Remember DFT? “Design For Test” faded into the background in recent years as the industry turned its focus to DFM, but if anything test is an even larger concern than it was 10 or 15 years ago. That’s because test is becoming more difficult and expensive at nanometer process nodes, especially with the drive for low-power design and the increasing prevalence of on-chip analog and mixed-signal circuitry.
A recent discussion with Sanjiv Taneja, vice president for Encounter Test at Cadence, showed me that the traditional way we’ve evaluated test costs is way too limited. Test cost is traditionally calculated in terms of capital costs and operating costs. Test engineers focus on optimizing throughput in order to minimize the amount of time each IC spends on the tester. One way that’s done is minimizing test data volume.

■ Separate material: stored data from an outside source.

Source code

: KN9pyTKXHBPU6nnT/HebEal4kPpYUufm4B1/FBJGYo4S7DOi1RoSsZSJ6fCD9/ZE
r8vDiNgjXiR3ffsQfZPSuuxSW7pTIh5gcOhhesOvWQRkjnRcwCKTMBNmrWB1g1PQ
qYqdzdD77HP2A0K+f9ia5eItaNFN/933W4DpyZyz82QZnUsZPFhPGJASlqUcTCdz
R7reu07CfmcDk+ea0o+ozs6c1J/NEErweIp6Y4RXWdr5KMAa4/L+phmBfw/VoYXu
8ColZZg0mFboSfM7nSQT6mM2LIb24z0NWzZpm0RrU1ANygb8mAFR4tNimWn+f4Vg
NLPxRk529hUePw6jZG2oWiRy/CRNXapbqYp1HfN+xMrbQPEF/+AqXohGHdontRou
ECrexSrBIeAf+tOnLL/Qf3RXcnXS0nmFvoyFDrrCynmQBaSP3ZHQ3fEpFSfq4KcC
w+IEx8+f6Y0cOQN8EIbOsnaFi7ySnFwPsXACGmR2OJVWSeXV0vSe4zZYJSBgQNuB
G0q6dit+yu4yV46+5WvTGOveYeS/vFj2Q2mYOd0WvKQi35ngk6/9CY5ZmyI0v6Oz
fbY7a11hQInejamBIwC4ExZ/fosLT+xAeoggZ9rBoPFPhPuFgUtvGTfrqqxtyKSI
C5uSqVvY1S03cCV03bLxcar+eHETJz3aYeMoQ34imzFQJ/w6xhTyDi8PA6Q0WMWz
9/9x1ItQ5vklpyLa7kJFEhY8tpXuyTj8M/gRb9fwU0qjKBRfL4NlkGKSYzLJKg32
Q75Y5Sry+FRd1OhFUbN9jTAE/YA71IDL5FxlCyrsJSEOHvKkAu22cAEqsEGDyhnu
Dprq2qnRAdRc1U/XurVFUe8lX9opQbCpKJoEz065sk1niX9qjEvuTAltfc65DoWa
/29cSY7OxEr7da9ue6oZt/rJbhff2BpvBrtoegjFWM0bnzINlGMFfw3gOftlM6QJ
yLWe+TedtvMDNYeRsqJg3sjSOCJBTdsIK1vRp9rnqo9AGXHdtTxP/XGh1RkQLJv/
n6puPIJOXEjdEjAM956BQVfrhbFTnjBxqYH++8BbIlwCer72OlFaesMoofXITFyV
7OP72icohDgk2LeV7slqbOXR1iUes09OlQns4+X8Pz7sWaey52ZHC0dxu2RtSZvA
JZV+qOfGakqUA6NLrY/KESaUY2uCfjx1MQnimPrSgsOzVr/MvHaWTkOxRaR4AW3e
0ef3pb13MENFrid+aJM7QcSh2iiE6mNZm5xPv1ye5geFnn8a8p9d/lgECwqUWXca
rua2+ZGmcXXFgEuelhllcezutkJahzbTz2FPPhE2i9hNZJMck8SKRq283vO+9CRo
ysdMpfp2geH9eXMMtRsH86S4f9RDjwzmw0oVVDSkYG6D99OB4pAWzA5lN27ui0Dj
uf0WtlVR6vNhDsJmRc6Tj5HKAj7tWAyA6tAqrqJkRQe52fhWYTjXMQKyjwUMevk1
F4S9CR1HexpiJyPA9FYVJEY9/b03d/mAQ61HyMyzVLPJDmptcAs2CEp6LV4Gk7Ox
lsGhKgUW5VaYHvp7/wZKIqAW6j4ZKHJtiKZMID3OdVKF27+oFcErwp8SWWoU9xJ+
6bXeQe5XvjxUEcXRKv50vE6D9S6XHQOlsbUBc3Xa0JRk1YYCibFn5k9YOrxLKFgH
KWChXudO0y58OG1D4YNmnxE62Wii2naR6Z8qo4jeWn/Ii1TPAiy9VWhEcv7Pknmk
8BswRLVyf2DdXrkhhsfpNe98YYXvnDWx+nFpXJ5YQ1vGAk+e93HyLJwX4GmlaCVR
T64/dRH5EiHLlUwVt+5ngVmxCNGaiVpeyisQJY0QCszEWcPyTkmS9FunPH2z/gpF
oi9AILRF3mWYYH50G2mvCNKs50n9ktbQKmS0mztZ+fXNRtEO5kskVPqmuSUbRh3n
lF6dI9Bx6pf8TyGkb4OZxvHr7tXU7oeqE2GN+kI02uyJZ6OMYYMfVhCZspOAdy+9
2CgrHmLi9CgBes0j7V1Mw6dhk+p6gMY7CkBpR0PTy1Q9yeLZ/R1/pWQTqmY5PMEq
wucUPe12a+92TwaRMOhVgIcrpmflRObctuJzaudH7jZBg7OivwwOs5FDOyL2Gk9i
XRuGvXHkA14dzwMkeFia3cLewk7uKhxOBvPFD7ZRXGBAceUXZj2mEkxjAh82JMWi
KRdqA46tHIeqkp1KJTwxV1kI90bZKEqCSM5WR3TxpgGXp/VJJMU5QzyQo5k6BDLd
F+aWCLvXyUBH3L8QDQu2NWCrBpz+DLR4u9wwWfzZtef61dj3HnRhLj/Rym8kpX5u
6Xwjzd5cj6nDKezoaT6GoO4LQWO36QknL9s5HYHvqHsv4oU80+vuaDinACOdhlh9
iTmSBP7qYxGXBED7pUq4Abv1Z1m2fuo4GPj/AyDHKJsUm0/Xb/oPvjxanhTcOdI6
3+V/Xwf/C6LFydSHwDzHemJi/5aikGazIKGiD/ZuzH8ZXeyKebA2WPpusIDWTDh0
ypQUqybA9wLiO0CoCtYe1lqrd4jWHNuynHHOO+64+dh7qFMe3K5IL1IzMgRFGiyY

While minimizing time on the tester is still important, Sanjiv notes that there are additional criteria that must be considered to evaluate the true cost of test. These include:
Impact of power on yield and test cost. If a test program turns on all the power modes during test, it can result in very high switching activity and excessive IR drop. Good chips can fail on the tester, reducing yield and increasing costs.
Integration of DFT with design implementation flow. Synthesis tools should optimize for testability as well as area, timing and power. Otherwise, test structures can impact routability and timing closure. Poor design/test integration will decrease productivity and thus increase costs.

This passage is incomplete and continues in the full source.